[Saved entries]
· · ·
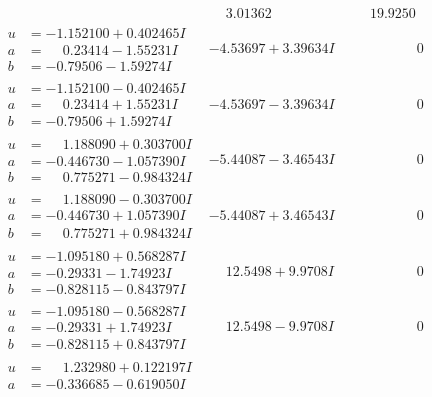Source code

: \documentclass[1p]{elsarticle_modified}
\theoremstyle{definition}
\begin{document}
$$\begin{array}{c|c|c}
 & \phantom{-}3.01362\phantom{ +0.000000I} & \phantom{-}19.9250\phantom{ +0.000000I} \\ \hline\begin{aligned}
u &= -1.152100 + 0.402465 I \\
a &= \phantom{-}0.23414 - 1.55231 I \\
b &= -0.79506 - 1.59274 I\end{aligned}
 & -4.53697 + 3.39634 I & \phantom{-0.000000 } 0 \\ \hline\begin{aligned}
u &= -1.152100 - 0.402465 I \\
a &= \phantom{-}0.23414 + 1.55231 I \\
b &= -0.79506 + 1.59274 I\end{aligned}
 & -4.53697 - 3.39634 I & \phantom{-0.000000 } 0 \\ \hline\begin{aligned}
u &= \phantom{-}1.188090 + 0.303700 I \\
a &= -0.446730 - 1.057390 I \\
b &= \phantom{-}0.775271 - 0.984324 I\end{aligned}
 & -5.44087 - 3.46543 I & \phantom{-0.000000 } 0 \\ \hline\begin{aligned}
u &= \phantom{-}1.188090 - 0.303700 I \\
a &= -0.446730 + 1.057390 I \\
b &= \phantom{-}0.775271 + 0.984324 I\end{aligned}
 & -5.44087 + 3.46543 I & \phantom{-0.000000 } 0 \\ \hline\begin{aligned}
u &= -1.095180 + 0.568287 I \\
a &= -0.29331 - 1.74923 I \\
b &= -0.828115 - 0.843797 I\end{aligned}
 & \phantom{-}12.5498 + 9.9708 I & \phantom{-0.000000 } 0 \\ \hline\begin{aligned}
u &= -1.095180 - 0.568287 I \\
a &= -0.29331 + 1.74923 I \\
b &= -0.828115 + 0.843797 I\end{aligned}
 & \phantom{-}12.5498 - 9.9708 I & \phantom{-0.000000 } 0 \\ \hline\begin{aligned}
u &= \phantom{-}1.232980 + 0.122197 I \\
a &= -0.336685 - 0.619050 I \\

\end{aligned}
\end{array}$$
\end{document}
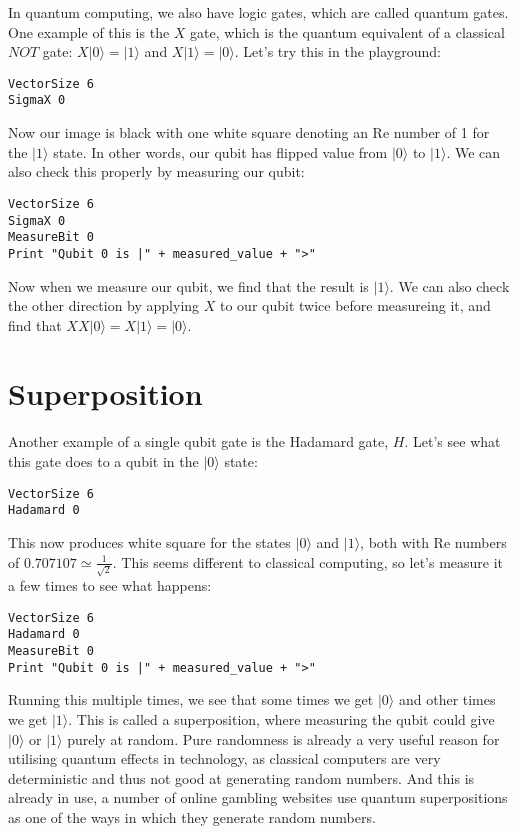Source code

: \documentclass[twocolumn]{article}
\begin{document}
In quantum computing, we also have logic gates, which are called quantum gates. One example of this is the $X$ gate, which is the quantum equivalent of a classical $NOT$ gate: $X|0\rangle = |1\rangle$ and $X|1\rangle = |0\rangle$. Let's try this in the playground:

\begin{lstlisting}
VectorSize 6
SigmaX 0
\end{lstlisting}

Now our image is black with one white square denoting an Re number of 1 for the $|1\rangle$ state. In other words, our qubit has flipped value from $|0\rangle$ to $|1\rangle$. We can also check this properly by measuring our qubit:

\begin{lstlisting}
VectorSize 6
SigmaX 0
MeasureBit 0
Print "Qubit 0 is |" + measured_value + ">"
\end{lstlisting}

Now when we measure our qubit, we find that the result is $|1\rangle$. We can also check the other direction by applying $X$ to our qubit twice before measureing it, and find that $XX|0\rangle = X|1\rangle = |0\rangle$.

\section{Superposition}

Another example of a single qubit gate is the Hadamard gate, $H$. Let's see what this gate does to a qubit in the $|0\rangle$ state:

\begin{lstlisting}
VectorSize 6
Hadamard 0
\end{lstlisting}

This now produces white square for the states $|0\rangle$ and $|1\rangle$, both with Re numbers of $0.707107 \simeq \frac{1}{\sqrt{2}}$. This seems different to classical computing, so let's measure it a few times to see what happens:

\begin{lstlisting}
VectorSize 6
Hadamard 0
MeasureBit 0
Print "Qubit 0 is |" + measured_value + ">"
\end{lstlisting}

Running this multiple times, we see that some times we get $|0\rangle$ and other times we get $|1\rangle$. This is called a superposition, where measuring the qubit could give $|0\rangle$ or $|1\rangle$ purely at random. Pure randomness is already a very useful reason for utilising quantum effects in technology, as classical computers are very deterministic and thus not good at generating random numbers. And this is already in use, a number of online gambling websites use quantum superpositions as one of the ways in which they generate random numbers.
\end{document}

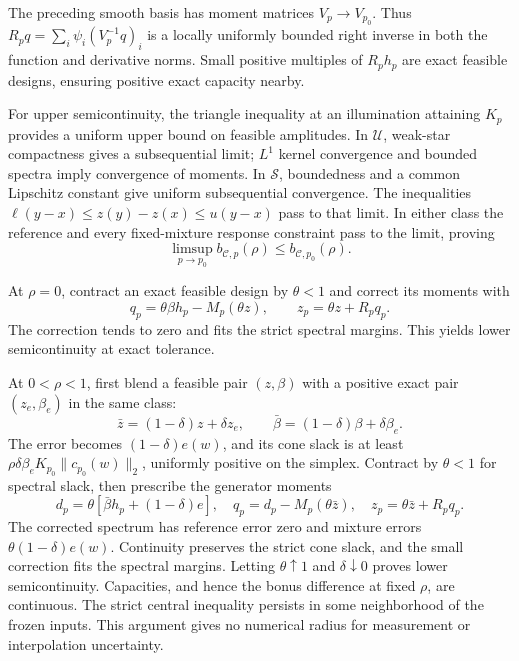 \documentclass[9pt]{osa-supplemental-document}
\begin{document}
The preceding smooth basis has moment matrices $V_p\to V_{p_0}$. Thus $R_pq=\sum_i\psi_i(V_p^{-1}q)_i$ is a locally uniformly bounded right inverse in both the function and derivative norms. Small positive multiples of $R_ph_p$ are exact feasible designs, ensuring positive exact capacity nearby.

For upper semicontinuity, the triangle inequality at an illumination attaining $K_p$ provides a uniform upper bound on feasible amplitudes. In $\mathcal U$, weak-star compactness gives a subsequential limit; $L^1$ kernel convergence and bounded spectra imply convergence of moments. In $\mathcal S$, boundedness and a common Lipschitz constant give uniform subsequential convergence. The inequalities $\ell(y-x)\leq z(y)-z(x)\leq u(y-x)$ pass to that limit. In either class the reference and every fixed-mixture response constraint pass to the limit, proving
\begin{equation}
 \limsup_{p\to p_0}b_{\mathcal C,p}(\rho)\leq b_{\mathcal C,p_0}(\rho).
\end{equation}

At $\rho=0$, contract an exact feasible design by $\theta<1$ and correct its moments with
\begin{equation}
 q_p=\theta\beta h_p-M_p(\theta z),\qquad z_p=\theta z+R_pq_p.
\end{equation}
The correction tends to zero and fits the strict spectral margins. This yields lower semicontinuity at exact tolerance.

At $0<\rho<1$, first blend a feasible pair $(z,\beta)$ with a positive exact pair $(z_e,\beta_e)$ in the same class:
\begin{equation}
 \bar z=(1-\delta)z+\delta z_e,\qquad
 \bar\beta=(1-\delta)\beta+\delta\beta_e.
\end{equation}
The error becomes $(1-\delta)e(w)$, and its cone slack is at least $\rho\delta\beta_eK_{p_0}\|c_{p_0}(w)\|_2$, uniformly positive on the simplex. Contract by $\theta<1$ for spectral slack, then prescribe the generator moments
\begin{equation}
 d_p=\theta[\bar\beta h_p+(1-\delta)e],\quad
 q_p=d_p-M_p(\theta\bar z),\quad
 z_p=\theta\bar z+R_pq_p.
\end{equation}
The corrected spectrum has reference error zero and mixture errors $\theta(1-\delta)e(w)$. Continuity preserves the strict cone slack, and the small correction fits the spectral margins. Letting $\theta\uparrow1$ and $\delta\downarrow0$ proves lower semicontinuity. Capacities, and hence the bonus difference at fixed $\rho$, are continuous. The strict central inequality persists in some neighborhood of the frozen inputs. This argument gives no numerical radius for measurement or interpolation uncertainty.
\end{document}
· · ·
= What is being asked =
Set every record down again verbatim, without pictures.

= Answer for this exercise =
Source code

: \documentclass[1p]{elsarticle_modified}
\theoremstyle{definition}
\begin{document}
$$\begin{array}{c|c|c}
 & \phantom{-}3.01362\phantom{ +0.000000I} & \phantom{-}19.9250\phantom{ +0.000000I} \\ \hline\begin{aligned}
u &= -1.152100 + 0.402465 I \\
a &= \phantom{-}0.23414 - 1.55231 I \\
b &= -0.79506 - 1.59274 I\end{aligned}
 & -4.53697 + 3.39634 I & \phantom{-0.000000 } 0 \\ \hline\begin{aligned}
u &= -1.152100 - 0.402465 I \\
a &= \phantom{-}0.23414 + 1.55231 I \\
b &= -0.79506 + 1.59274 I\end{aligned}
 & -4.53697 - 3.39634 I & \phantom{-0.000000 } 0 \\ \hline\begin{aligned}
u &= \phantom{-}1.188090 + 0.303700 I \\
a &= -0.446730 - 1.057390 I \\
b &= \phantom{-}0.775271 - 0.984324 I\end{aligned}
 & -5.44087 - 3.46543 I & \phantom{-0.000000 } 0 \\ \hline\begin{aligned}
u &= \phantom{-}1.188090 - 0.303700 I \\
a &= -0.446730 + 1.057390 I \\
b &= \phantom{-}0.775271 + 0.984324 I\end{aligned}
 & -5.44087 + 3.46543 I & \phantom{-0.000000 } 0 \\ \hline\begin{aligned}
u &= -1.095180 + 0.568287 I \\
a &= -0.29331 - 1.74923 I \\
b &= -0.828115 - 0.843797 I\end{aligned}
 & \phantom{-}12.5498 + 9.9708 I & \phantom{-0.000000 } 0 \\ \hline\begin{aligned}
u &= -1.095180 - 0.568287 I \\
a &= -0.29331 + 1.74923 I \\
b &= -0.828115 + 0.843797 I\end{aligned}
 & \phantom{-}12.5498 - 9.9708 I & \phantom{-0.000000 } 0 \\ \hline\begin{aligned}
u &= \phantom{-}1.232980 + 0.122197 I \\
a &= -0.336685 - 0.619050 I \\

\end{aligned}
\end{array}$$
\end{document}
Source code

: \documentclass[twocolumn]{article}
\begin{document}
In quantum computing, we also have logic gates, which are called quantum gates. One example of this is the $X$ gate, which is the quantum equivalent of a classical $NOT$ gate: $X|0\rangle = |1\rangle$ and $X|1\rangle = |0\rangle$. Let's try this in the playground:

\begin{lstlisting}
VectorSize 6
SigmaX 0
\end{lstlisting}

Now our image is black with one white square denoting an Re number of 1 for the $|1\rangle$ state. In other words, our qubit has flipped value from $|0\rangle$ to $|1\rangle$. We can also check this properly by measuring our qubit:

\begin{lstlisting}
VectorSize 6
SigmaX 0
MeasureBit 0
Print "Qubit 0 is |" + measured_value + ">"
\end{lstlisting}

Now when we measure our qubit, we find that the result is $|1\rangle$. We can also check the other direction by applying $X$ to our qubit twice before measureing it, and find that $XX|0\rangle = X|1\rangle = |0\rangle$.

\section{Superposition}

Another example of a single qubit gate is the Hadamard gate, $H$. Let's see what this gate does to a qubit in the $|0\rangle$ state:

\begin{lstlisting}
VectorSize 6
Hadamard 0
\end{lstlisting}

This now produces white square for the states $|0\rangle$ and $|1\rangle$, both with Re numbers of $0.707107 \simeq \frac{1}{\sqrt{2}}$. This seems different to classical computing, so let's measure it a few times to see what happens:

\begin{lstlisting}
VectorSize 6
Hadamard 0
MeasureBit 0
Print "Qubit 0 is |" + measured_value + ">"
\end{lstlisting}

Running this multiple times, we see that some times we get $|0\rangle$ and other times we get $|1\rangle$. This is called a superposition, where measuring the qubit could give $|0\rangle$ or $|1\rangle$ purely at random. Pure randomness is already a very useful reason for utilising quantum effects in technology, as classical computers are very deterministic and thus not good at generating random numbers. And this is already in use, a number of online gambling websites use quantum superpositions as one of the ways in which they generate random numbers.
\end{document}

 \documentclass[9pt]{osa-supplemental-document}
\begin{document}
The preceding smooth basis has moment matrices $V_p\to V_{p_0}$. Thus $R_pq=\sum_i\psi_i(V_p^{-1}q)_i$ is a locally uniformly bounded right inverse in both the function and derivative norms. Small positive multiples of $R_ph_p$ are exact feasible designs, ensuring positive exact capacity nearby.

For upper semicontinuity, the triangle inequality at an illumination attaining $K_p$ provides a uniform upper bound on feasible amplitudes. In $\mathcal U$, weak-star compactness gives a subsequential limit; $L^1$ kernel convergence and bounded spectra imply convergence of moments. In $\mathcal S$, boundedness and a common Lipschitz constant give uniform subsequential convergence. The inequalities $\ell(y-x)\leq z(y)-z(x)\leq u(y-x)$ pass to that limit. In either class the reference and every fixed-mixture response constraint pass to the limit, proving
\begin{equation}
 \limsup_{p\to p_0}b_{\mathcal C,p}(\rho)\leq b_{\mathcal C,p_0}(\rho).
\end{equation}

At $\rho=0$, contract an exact feasible design by $\theta<1$ and correct its moments with
\begin{equation}
 q_p=\theta\beta h_p-M_p(\theta z),\qquad z_p=\theta z+R_pq_p.
\end{equation}
The correction tends to zero and fits the strict spectral margins. This yields lower semicontinuity at exact tolerance.

At $0<\rho<1$, first blend a feasible pair $(z,\beta)$ with a positive exact pair $(z_e,\beta_e)$ in the same class:
\begin{equation}
 \bar z=(1-\delta)z+\delta z_e,\qquad
 \bar\beta=(1-\delta)\beta+\delta\beta_e.
\end{equation}
The error becomes $(1-\delta)e(w)$, and its cone slack is at least $\rho\delta\beta_eK_{p_0}\|c_{p_0}(w)\|_2$, uniformly positive on the simplex. Contract by $\theta<1$ for spectral slack, then prescribe the generator moments
\begin{equation}
 d_p=\theta[\bar\beta h_p+(1-\delta)e],\quad
 q_p=d_p-M_p(\theta\bar z),\quad
 z_p=\theta\bar z+R_pq_p.
\end{equation}
The corrected spectrum has reference error zero and mixture errors $\theta(1-\delta)e(w)$. Continuity preserves the strict cone slack, and the small correction fits the spectral margins. Letting $\theta\uparrow1$ and $\delta\downarrow0$ proves lower semicontinuity. Capacities, and hence the bonus difference at fixed $\rho$, are continuous. The strict central inequality persists in some neighborhood of the frozen inputs. This argument gives no numerical radius for measurement or interpolation uncertainty.
\end{document}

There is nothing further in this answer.